Surge entonces, en las medianoches de la política, el tema de la utopía. Ese recurrente
filosofar del hombre cuando los espejos no convencen. Para muchos, la puesta de sol del
marxismo simboliza el fin más preclaro de la utopía que enardeció a la sociedad industrial.
Según otros, la debacle del Estado social -hasta hace poco exorcista de la crisis- indica mejor
que nada el velatorio de la sociedad deseable.
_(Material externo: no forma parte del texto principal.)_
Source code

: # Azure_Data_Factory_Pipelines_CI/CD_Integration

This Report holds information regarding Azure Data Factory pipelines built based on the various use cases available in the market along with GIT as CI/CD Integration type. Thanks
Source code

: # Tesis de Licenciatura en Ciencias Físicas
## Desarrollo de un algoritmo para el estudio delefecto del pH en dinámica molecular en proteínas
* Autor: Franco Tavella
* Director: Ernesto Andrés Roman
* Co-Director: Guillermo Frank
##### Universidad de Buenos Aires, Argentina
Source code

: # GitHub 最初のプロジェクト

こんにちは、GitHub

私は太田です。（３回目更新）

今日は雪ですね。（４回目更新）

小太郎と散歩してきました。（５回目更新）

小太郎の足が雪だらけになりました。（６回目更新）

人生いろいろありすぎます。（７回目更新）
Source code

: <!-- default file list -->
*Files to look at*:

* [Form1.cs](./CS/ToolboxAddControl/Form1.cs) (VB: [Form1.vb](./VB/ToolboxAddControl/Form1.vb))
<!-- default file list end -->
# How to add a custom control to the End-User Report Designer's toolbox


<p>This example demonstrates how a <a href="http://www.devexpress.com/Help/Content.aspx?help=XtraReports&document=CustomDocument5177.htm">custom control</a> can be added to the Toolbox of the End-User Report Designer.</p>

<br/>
Están los que descubren el naufragio de la
esperanza en el mutismo de alternativas por parte del tercer mundo: la defección de los
pueblos prometeicos de la década de los '60. Entretanto los neoconservadores enjuician con
acidez los peligros de otro valuarte de Occidente: la democracia permisiva.
Sin embargo, por detrás de este horizonte de sombras se alzan hoy, no sin patetismo, los
dos mitos más recurrentes de nuestra civilización cuando trata de justificar o explicarse el
devenir. La utopía tecnológica, para suplir el silencio del espíritu. Y, como contracta de lo
mismo, la utopía en el epílogo del milenio: el desencanto frente a la historia.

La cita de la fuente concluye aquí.